Inspiration

The inspiration for Echo-Sign came from a simple observation: while the world is becoming more connected through AI, the Deaf and hard-of-hearing communities still face massive barriers in everyday "hearing" environments. We wanted to build a tool that wasn't just a static dictionary, but a real-time bridge—something that could turn the fluidity of American Sign Language (ASL) into spoken English instantly, using nothing more than a standard laptop webcam.

What it does

Echo-Sign is a comprehensive accessibility platform designed to facilitate seamless, two-way communication between the Deaf and hearing communities. At its core, the application utilizes a high-speed computer vision pipeline that tracks 21 distinct 3D hand landmarks via a standard webcam. This spatial data is mathematically normalized and processed by a local Large Language Model (Llama 3.2), which interprets complex hand shapes and movement velocities into natural English. The results are displayed in a real-time live translation log and simultaneously broadcast through a Text-to-Speech engine, allowing the signer's message to be heard as well as seen.

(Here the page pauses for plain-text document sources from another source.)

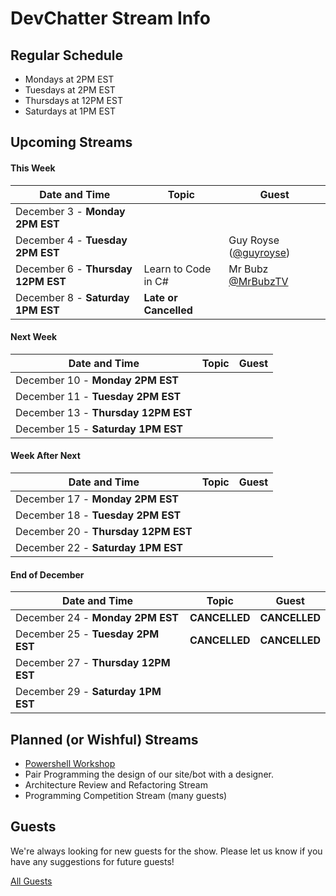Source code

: # DevChatter Stream Info

## Regular Schedule

 - Mondays at 2PM EST
 - Tuesdays at 2PM EST
 - Thursdays at 12PM EST
 - Saturdays at 1PM EST
 

## Upcoming Streams

#### This Week

| Date and Time                   | Topic         | Guest         |
| ------------------------------- | ------------- | ------------- |
| December 3 - **Monday 2PM EST** |  |  |
| December 4 - **Tuesday 2PM EST** |  | Guy Royse ([@guyroyse](https://twitter.com/guyroyse)) |
| December 6 - **Thursday 12PM EST** | Learn to Code in C# | Mr Bubz [@MrBubzTV](https://twitter.com/MrBubzTV) |
| December 8 - **Saturday 1PM EST** | **Late or Cancelled** |  |

#### Next Week

| Date and Time                   | Topic         | Guest         |
| ------------------------------- | ------------- | ------------- |
| December 10 - **Monday 2PM EST** |  |  |
| December 11 - **Tuesday 2PM EST** |  |  |
| December 13 - **Thursday 12PM EST** |  |  |
| December 15 - **Saturday 1PM EST** |  |  |

#### Week After Next

| Date and Time                   | Topic         | Guest         |
| ------------------------------- | ------------- | ------------- |
| December 17 - **Monday 2PM EST** |  |  |
| December 18 - **Tuesday 2PM EST** |  |  |
| December 20 - **Thursday 12PM EST** |  |  |
| December 22 - **Saturday 1PM EST** |  |  |

#### End of December

| Date and Time                   | Topic         | Guest         |
| ------------------------------- | ------------- | ------------- |
| December 24 - **Monday 2PM EST** | **CANCELLED** | **CANCELLED** |
| December 25 - **Tuesday 2PM EST** | **CANCELLED** | **CANCELLED** |
| December 27 - **Thursday 12PM EST** |  |  |
| December 29 - **Saturday 1PM EST** |  |  |


## Planned (or Wishful) Streams

 - [Powershell Workshop](https://github.com/DevChatter/StreamInfo/issues/11)
 - Pair Programming the design of our site/bot with a designer.
 - Architecture Review and Refactoring Stream
 - Programming Competition Stream (many guests)

## Guests

We're always looking for new guests for the show. Please let us know if you have any suggestions for future guests!
 
[All Guests](Guests.md)
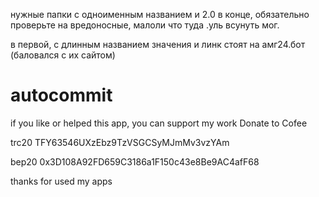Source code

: нужные папки с одноименным названием и 2.0 в конце,
обязательно проверьте на вредоносные,
малоли что туда .уль всунуть мог.

в первой, с длинным названием значения и линк 
стоят на амг24.бот (баловался с их сайтом)



# autocommit
if you like or helped this app, you can support my work 
Donate to Cofee 

trc20 TFY63546UXzEbz9TzVSGCSyMJmMv3vzYAm

bep20 0x3D108A92FD659C3186a1F150c43e8Be9AC4afF68

thanks for used my apps 
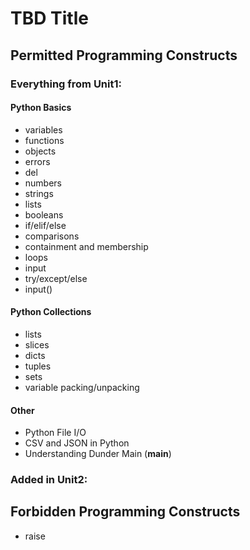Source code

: TBD Title
=============================

Permitted Programming Constructs
--------------------------------
### Everything from Unit1: ###

#### Python Basics ####
- variables
- functions
- objects
- errors
- del
- numbers
- strings
- lists
- booleans
- if/elif/else
- comparisons
- containment and membership
- loops
- input
- try/except/else
- input()

#### Python Collections ####
- lists
- slices
- dicts
- tuples
- sets
- variable packing/unpacking

#### Other ####
- Python File I/O
- CSV and JSON in Python
- Understanding Dunder Main (__main__)

### Added in Unit2: ###



Forbidden Programming Constructs
--------------------------------
- raise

To close the communication loop, Echo-Sign includes a "Reverse Translation" feature that allows non-signers to type text and receive instant visual ASL feedback. The system intelligently pulls from a library of common sign animations and provides an automated fingerspelling fallback for names or specialized vocabulary. By running entirely on local hardware, Echo-Sign ensures total user privacy while providing a robust, nuanced interpretation tool that understands the difference between static hand positions and the fluid intent of active signing.

How we built it

We designed Echo-Sign using a "Feature Extraction" architecture, which we call the Eye-Math-Brain pipeline: The Eye: We used MediaPipe and OpenCV to track 21 hand landmarks in 3D space at 30+ FPS. The Math Layer: To reduce the "noise" of human movement, we calculated spatial vectors between landmarks. The Brain: Instead of hardcoding every sign, we passed these normalized data points to Llama 3.2 (via Ollama). This allowed the AI to reason about the intent of the movement, providing a much more natural translation than simple pattern matching. The Interface: A Streamlit dashboard provides a live video feed, a real-time translation log, and a "Reverse Translation" tool that converts text back into ASL GIFs.

Challenges we ran into

The biggest hurdle was "Dependency Hell." Mid-development, we encountered a major conflict where the latest NumPy 2.0 release broke the MediaPipe landmark engine. We had to deep-dive into environment management, eventually stabilizing the app by pinning specific versions: numpy < 2.0.0 python 3.11 Isolated Virtual Environments (venv) We also struggled with latency. Running a Large Language Model while processing 30 video frames per second can freeze a computer. We solved this by implementing a non-blocking buffer system—the "Eye" keeps watching while the "Brain" thinks in the background, ensuring the video feed never stutters.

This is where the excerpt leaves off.